:: Problem statement ::
This exercise calls for the data below to be retyped exactly, minus any images.

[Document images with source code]
****************

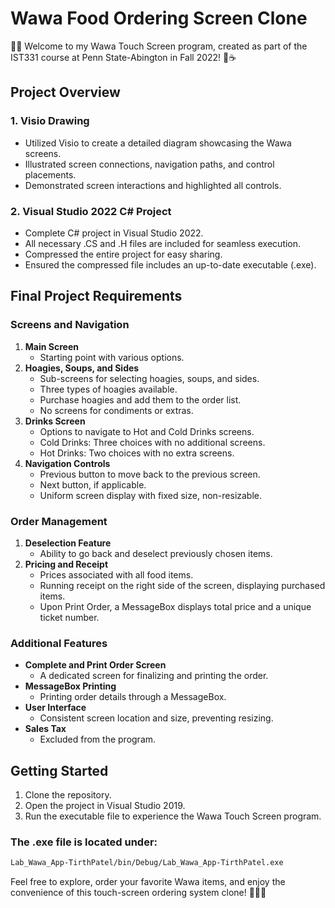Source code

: # Wawa Food Ordering Screen Clone

🥖🥤 Welcome to my Wawa Touch Screen program, created as part of the IST331 course at Penn State-Abington in Fall 2022! 🥪☕

## Project Overview

### 1. Visio Drawing
- Utilized Visio to create a detailed diagram showcasing the Wawa screens.
- Illustrated screen connections, navigation paths, and control placements.
- Demonstrated screen interactions and highlighted all controls.

### 2. Visual Studio 2022 C# Project
- Complete C# project in Visual Studio 2022.
- All necessary .CS and .H files are included for seamless execution.
- Compressed the entire project for easy sharing.
- Ensured the compressed file includes an up-to-date executable (.exe).

## Final Project Requirements

### Screens and Navigation
1. **Main Screen**
   - Starting point with various options.
2. **Hoagies, Soups, and Sides**
   - Sub-screens for selecting hoagies, soups, and sides.
   - Three types of hoagies available.
   - Purchase hoagies and add them to the order list.
   - No screens for condiments or extras.
3. **Drinks Screen**
   - Options to navigate to Hot and Cold Drinks screens.
   - Cold Drinks: Three choices with no additional screens.
   - Hot Drinks: Two choices with no extra screens.
4. **Navigation Controls**
   - Previous button to move back to the previous screen.
   - Next button, if applicable.
   - Uniform screen display with fixed size, non-resizable.

### Order Management
1. **Deselection Feature**
   - Ability to go back and deselect previously chosen items.
2. **Pricing and Receipt**
   - Prices associated with all food items.
   - Running receipt on the right side of the screen, displaying purchased items.
   - Upon Print Order, a MessageBox displays total price and a unique ticket number.

### Additional Features
- **Complete and Print Order Screen**
   - A dedicated screen for finalizing and printing the order.
- **MessageBox Printing**
   - Printing order details through a MessageBox.
- **User Interface**
   - Consistent screen location and size, preventing resizing.
- **Sales Tax**
   - Excluded from the program.

## Getting Started

1. Clone the repository.
2. Open the project in Visual Studio 2019.
3. Run the executable file to experience the Wawa Touch Screen program.

### The .exe file is located under:
```bash
Lab_Wawa_App-TirthPatel/bin/Debug/Lab_Wawa_App-TirthPatel.exe
```

Feel free to explore, order your favorite Wawa items, and enjoy the convenience of this touch-screen ordering system clone! 🛒👩‍🍳
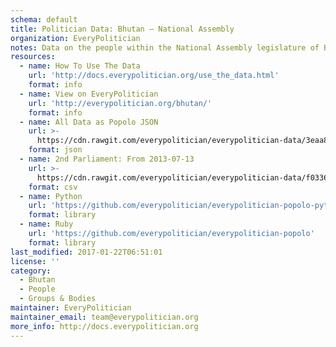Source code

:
 ```yaml
---
schema: default
title: Politician Data: Bhutan — National Assembly
organization: EveryPolitician
notes: Data on the people within the National Assembly legislature of Bhutan.
resources:
  - name: How To Use The Data
    url: 'http://docs.everypolitician.org/use_the_data.html'
    format: info
  - name: View on EveryPolitician
    url: 'http://everypolitician.org/bhutan/'
    format: info
  - name: All Data as Popolo JSON
    url: >-
      https://cdn.rawgit.com/everypolitician/everypolitician-data/3eaa8b164a84b686150a092d8dba260528b93b4c/data/Bhutan/Assembly/ep-popolo-v1.0.json
    format: json
  - name: 2nd Parliament: From 2013-07-13
    url: >-
      https://cdn.rawgit.com/everypolitician/everypolitician-data/f03368041a98f0721ef5a97f0bada96b050ae59b/data/Bhutan/Assembly/term-2.csv
    format: csv
  - name: Python
    url: 'https://github.com/everypolitician/everypolitician-popolo-python'
    format: library
  - name: Ruby
    url: 'https://github.com/everypolitician/everypolitician-popolo'
    format: library
last_modified: 2017-01-22T06:51:01
license: ''
category:
  - Bhutan
  - People
  - Groups & Bodies
maintainer: EveryPolitician
maintainer_email: team@everypolitician.org
more_info: http://docs.everypolitician.org
---
```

****************

:: Result of this exercise ::
Source code

: # Wawa Food Ordering Screen Clone

🥖🥤 Welcome to my Wawa Touch Screen program, created as part of the IST331 course at Penn State-Abington in Fall 2022! 🥪☕

## Project Overview

### 1. Visio Drawing
- Utilized Visio to create a detailed diagram showcasing the Wawa screens.
- Illustrated screen connections, navigation paths, and control placements.
- Demonstrated screen interactions and highlighted all controls.

### 2. Visual Studio 2022 C# Project
- Complete C# project in Visual Studio 2022.
- All necessary .CS and .H files are included for seamless execution.
- Compressed the entire project for easy sharing.
- Ensured the compressed file includes an up-to-date executable (.exe).

## Final Project Requirements

### Screens and Navigation
1. **Main Screen**
   - Starting point with various options.
2. **Hoagies, Soups, and Sides**
   - Sub-screens for selecting hoagies, soups, and sides.
   - Three types of hoagies available.
   - Purchase hoagies and add them to the order list.
   - No screens for condiments or extras.
3. **Drinks Screen**
   - Options to navigate to Hot and Cold Drinks screens.
   - Cold Drinks: Three choices with no additional screens.
   - Hot Drinks: Two choices with no extra screens.
4. **Navigation Controls**
   - Previous button to move back to the previous screen.
   - Next button, if applicable.
   - Uniform screen display with fixed size, non-resizable.

### Order Management
1. **Deselection Feature**
   - Ability to go back and deselect previously chosen items.
2. **Pricing and Receipt**
   - Prices associated with all food items.
   - Running receipt on the right side of the screen, displaying purchased items.
   - Upon Print Order, a MessageBox displays total price and a unique ticket number.

### Additional Features
- **Complete and Print Order Screen**
   - A dedicated screen for finalizing and printing the order.
- **MessageBox Printing**
   - Printing order details through a MessageBox.
- **User Interface**
   - Consistent screen location and size, preventing resizing.
- **Sales Tax**
   - Excluded from the program.

## Getting Started

1. Clone the repository.
2. Open the project in Visual Studio 2019.
3. Run the executable file to experience the Wawa Touch Screen program.

### The .exe file is located under:
```bash
Lab_Wawa_App-TirthPatel/bin/Debug/Lab_Wawa_App-TirthPatel.exe
```

Feel free to explore, order your favorite Wawa items, and enjoy the convenience of this touch-screen ordering system clone! 🛒👩‍🍳
Source code

:
 ```yaml
---
schema: default
title: Politician Data: Bhutan — National Assembly
organization: EveryPolitician
notes: Data on the people within the National Assembly legislature of Bhutan.
resources:
  - name: How To Use The Data
    url: 'http://docs.everypolitician.org/use_the_data.html'
    format: info
  - name: View on EveryPolitician
    url: 'http://everypolitician.org/bhutan/'
    format: info
  - name: All Data as Popolo JSON
    url: >-
      https://cdn.rawgit.com/everypolitician/everypolitician-data/3eaa8b164a84b686150a092d8dba260528b93b4c/data/Bhutan/Assembly/ep-popolo-v1.0.json
    format: json
  - name: 2nd Parliament: From 2013-07-13
    url: >-
      https://cdn.rawgit.com/everypolitician/everypolitician-data/f03368041a98f0721ef5a97f0bada96b050ae59b/data/Bhutan/Assembly/term-2.csv
    format: csv
  - name: Python
    url: 'https://github.com/everypolitician/everypolitician-popolo-python'
    format: library
  - name: Ruby
    url: 'https://github.com/everypolitician/everypolitician-popolo'
    format: library
last_modified: 2017-01-22T06:51:01
license: ''
category:
  - Bhutan
  - People
  - Groups & Bodies
maintainer: EveryPolitician
maintainer_email: team@everypolitician.org
more_info: http://docs.everypolitician.org
---
```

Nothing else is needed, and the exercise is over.